Perhaps not surprisingly, Ingrassia acknowledged that the industry faces a myriad of challenges in designing and deploying fully autonomous vehicles. Indeed, automakers have entered a transitional stage between semi-autonomous and fully autonomous capabilities. This evolution, says Ingrassia, presents its own set of concerns.

According to Joe Gullo, the senior director for Rambus Ecosystem strategy and development, security is one primary concern the industry must immediately address for intelligent transportation systems. To be sure, modern vehicles are essentially a network of networks – packed with a range of embedded communication methods and capabilities.

“Of course there is broad consensus that vehicle cyber security ranks as a top priority for the automotive industry,” Gullo told Rambus Press during an interview on the sidelines of CES 2016. “Unfortunately, there are still no clearly defined vehicle security specifications. This is not a problem that will be going away soon. In fact, it will only get worse as more and more connected vehicle systems are manufactured and installed in the next generation of semi-autonomous cars and trucks.”

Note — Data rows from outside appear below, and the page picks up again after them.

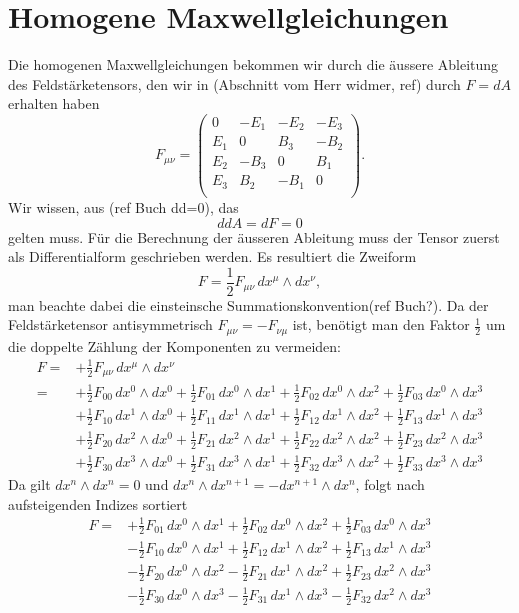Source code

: \section{Homogene Maxwellgleichungen}
Die homogenen Maxwellgleichungen bekommen wir durch die äussere Ableitung des Feldstärketensors, den wir in (Abschnitt vom Herr widmer, ref) durch $F = dA$ erhalten haben
\[
F_{\mu\nu}
= 
\begin{pmatrix}
	0 & -E_1 & -E_2 & -E_3 \\
	E_1 &  0 &  B_3 & -B_2 \\
	E_2 & -B_3 &  0 &  B_1 \\
	E_3 &  B_2 & -B_1 &  0 \\
\end{pmatrix}.
\]
Wir wissen, aus (ref Buch dd=0), das
\[
ddA = dF = 0
\]
gelten muss.
Für die Berechnung der äusseren Ableitung muss der Tensor zuerst als Differentialform geschrieben werden.
Es resultiert die Zweiform
\[
F
= \frac{1}{2} F_{\mu\nu} \, dx^\mu \wedge dx^\nu,
\]
man beachte dabei die einsteinsche Summationskonvention(ref Buch?).
Da der Feldstärketensor antisymmetrisch $F_{\mu\nu} = -F_{\nu\mu}$ ist, benötigt man den Faktor $\frac{1}{2}$ um die doppelte Zählung der Komponenten zu vermeiden:
\begin{align*}
	F
	= 
	&+ \frac{1}{2} F_{\mu\nu} \, dx^\mu \wedge dx^\nu
	\\
	=
	&+ \frac{1}{2} F_{00} \, dx^0 \wedge dx^0 + \frac{1}{2} F_{01} \, dx^0 \wedge dx^1 + \frac{1}{2} F_{02} \, dx^0 \wedge dx^2 + \frac{1}{2} F_{03} \, dx^0 \wedge dx^3
	\\
	&+ \frac{1}{2} F_{10} \, dx^1 \wedge dx^0 + \frac{1}{2} F_{11} \, dx^1 \wedge dx^1 + \frac{1}{2} F_{12} \, dx^1 \wedge dx^2 + \frac{1}{2} F_{13} \, dx^1 \wedge dx^3
	\\
	&+ \frac{1}{2} F_{20} \, dx^2 \wedge dx^0 + \frac{1}{2} F_{21} \, dx^2 \wedge dx^1 + \frac{1}{2} F_{22} \, dx^2 \wedge dx^2 + \frac{1}{2} F_{23} \, dx^2 \wedge dx^3
	\\
	&+ \frac{1}{2} F_{30} \, dx^3 \wedge dx^0 + \frac{1}{2} F_{31} \, dx^3 \wedge dx^1 + \frac{1}{2} F_{32} \, dx^3 \wedge dx^2 + \frac{1}{2} F_{33} \, dx^3 \wedge dx^3
\end{align*} 
Da gilt $dx^n \wedge dx^n = 0$ und $dx^n \wedge dx^{n+1} = - dx^{n+1} \wedge dx^n$, folgt nach aufsteigenden Indizes sortiert
\begin{align*}
	F
	=
	&+ \frac{1}{2} F_{01} \, dx^0 \wedge dx^1 + \frac{1}{2} F_{02} \, dx^0 \wedge dx^2 + \frac{1}{2} F_{03} \, dx^0 \wedge dx^3
	\\
	&- \frac{1}{2} F_{10} \, dx^0 \wedge dx^1 + \frac{1}{2} F_{12} \, dx^1 \wedge dx^2 + \frac{1}{2} F_{13} \, dx^1 \wedge dx^3
	\\
	&- \frac{1}{2} F_{20} \, dx^0 \wedge dx^2 - \frac{1}{2} F_{21} \, dx^1 \wedge dx^2 + \frac{1}{2} F_{23} \, dx^2 \wedge dx^3
	\\
	&- \frac{1}{2} F_{30} \, dx^0 \wedge dx^3 - \frac{1}{2} F_{31} \, dx^1 \wedge dx^3 - \frac{1}{2} F_{32} \, dx^2 \wedge dx^3
\end{align*}
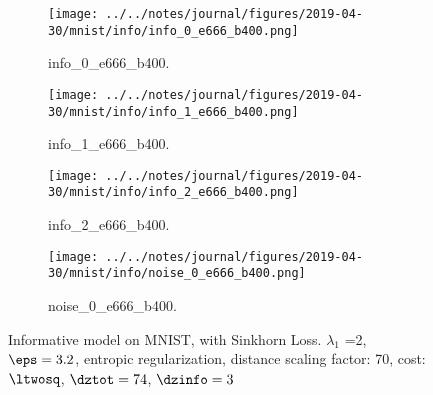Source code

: \begin{figure}[!htbp]
   \centering
\begin{subfigure}[t]{0.48\textwidth}
   \texttt{[image: ../../notes/journal/figures/2019-04-30/mnist/info/info\_0\_e666\_b400.png]}
   \caption{info_0_e666_b400.}
   \label{fig:.._.._notes_journal_figures_2019-04-30_mnist_info-a}
\end{subfigure}
\begin{subfigure}[t]{0.48\textwidth}
   \texttt{[image: ../../notes/journal/figures/2019-04-30/mnist/info/info\_1\_e666\_b400.png]}
   \caption{info_1_e666_b400.}
   \label{fig:.._.._notes_journal_figures_2019-04-30_mnist_info-b}
\end{subfigure}
\begin{subfigure}[t]{0.48\textwidth}
   \texttt{[image: ../../notes/journal/figures/2019-04-30/mnist/info/info\_2\_e666\_b400.png]}
   \caption{info_2_e666_b400.}
   \label{fig:.._.._notes_journal_figures_2019-04-30_mnist_info-c}
\end{subfigure}
\begin{subfigure}[t]{0.48\textwidth}
   \texttt{[image: ../../notes/journal/figures/2019-04-30/mnist/info/noise\_0\_e666\_b400.png]}
   \caption{noise_0_e666_b400.}
   \label{fig:.._.._notes_journal_figures_2019-04-30_mnist_info-d}
\end{subfigure}
   \caption{Informative model on MNIST, with Sinkhorn Loss. $\lambda_1$ =2, $\eps=3.2$, entropic regularization, distance scaling factor: 70, cost: $\ltwosq$, $\dztot = 74$, $\dzinfo = 3$}
   \label{fig:.._.._notes_journal_figures_2019-04-30_mnist_info}
\end{figure}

Potential vulnerabilities include altering over the air (OTA) firmware updates, unsecure vehicle-to-vehicle communication, the unauthorized collection of driver or passenger information, seizing control of critical systems such as brakes or accelerators, intercepting vehicle data and tampering with third-party dongles.

As Gullo emphasizes, adopting a hardware-first approach to security and implementing the necessary functionality on the SoC level is a key element of protecting intelligent transportation systems – both now and in a fully autonomous future.

“To avoid potentially dangerous scenarios, vehicles should be equipped with robust DPA countermeasures to protect against side-channel attacks,” Gullo added. “In addition, the automotive industry needs to shield vehicle peripherals and components against tampering, as well as provide secure OTA updates for various systems.”